Thanks for the info.

How difficult would it be to become a Sr. HP.
Given enough time and training of course..

Would simply taking the NRRPT exam qualify me for a SR. HP.



You are not qualified to take the NRRPT.  In order to sit for the NRRPT exam, you must have a minimum of five years experience as a Radiation Protection Technician.  Decon time does not count, but your junior time does.  You may be able to count a percentage of your decon time if part of your duties was to perform surveys or other radiation protection functions.  Your BS degree can count for a maximum of two years toward this requirement.  However, a degree in Engineering may not be good for the whole two years unless it is in Radiological Engineering, Health Physics, or Radiation Protection.  The board will determine what amount of credit may be awarded for your degree based on its relevance to Radiation Protection.  The remaining three years of experience must be documented and verified.  You may not claim both work experience and training as a substitute for experience for the same time period.  You must also be recomended to sit for the exam by a RRPT of CHP.

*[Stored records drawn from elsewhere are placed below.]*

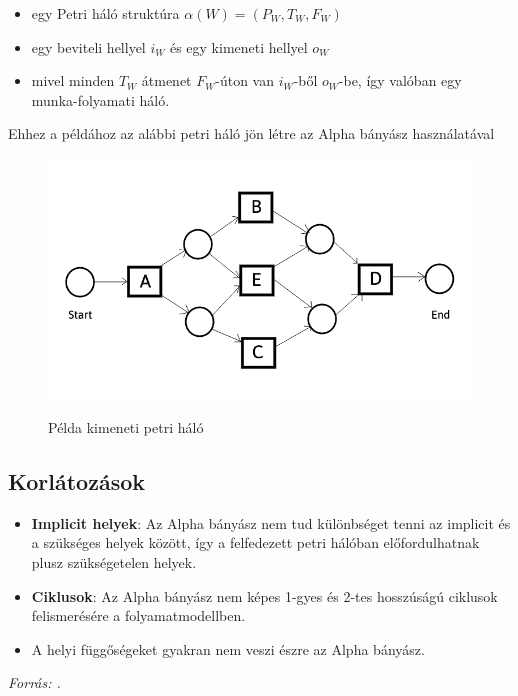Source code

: \begin{itemize}
\item egy Petri háló struktúra $\alpha (W) = (P_W, T_W, F_W)$
\item egy beviteli hellyel $i_W$ és egy kimeneti hellyel $o_W$
\item mivel minden $T_W$ átmenet $F_W$-úton van $i_W$-ből $o_W$-be, így valóban egy munka\hyp{}folyamati háló.
\end{itemize}

\noindent Ehhez a példához az alábbi petri háló jön létre az Alpha bányász használatával
\begin{figure}[h]
\caption{Példa kimeneti petri háló}
\begin{center}
\includegraphics[width=\textwidth,height=\textheight,keepaspectratio]{images/img_alpha_petri_output}\\
\label{fig:example}
\end{center}
\end{figure}

 \newpage

\subsection{Korlátozások}
\begin{itemize}
\item \textbf{Implicit helyek}: Az Alpha bányász nem tud különbséget tenni az implicit és a szükséges helyek között, így a felfedezett petri hálóban előfordulhatnak plusz szükségetelen helyek.
\item \textbf{Ciklusok}: Az Alpha bányász nem képes 1-gyes és 2-tes hosszúságú ciklusok felismerésére a folyamatmodellben.
\item A helyi függőségeket gyakran nem veszi észre az Alpha bányász.
\end{itemize}

\textit{Forrás: \cite{wiki:001}.}\\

So, taking the NRRPT can never be used to qualifiy someone as a Senior HP, since one must have already been a Senior HP for at least two years in order to take the NRRPT.  (The math might suggest that one year is the minimum, but it is really two.  Since you can't count time twice, training used to qualify one as a Sr HP - thereby eliminating the junior time - still leaves 3 years as a Senior Tech.  If the training happens after the junior time is over, you would already have been a Sr HP when it was half over.  So, two years of junior time, two or more years of training, and one year working as a Sr. HP would qualify you.  However, you would have qualified as a SR HP after the first year of training - making you two years into your status as a Sr HP before you could take the test.)
Clear enough?  I didn't think so.  Anyway, in your case, you probably have about 3.5 years to go as a tech. before you can take the test - but that's just a guess.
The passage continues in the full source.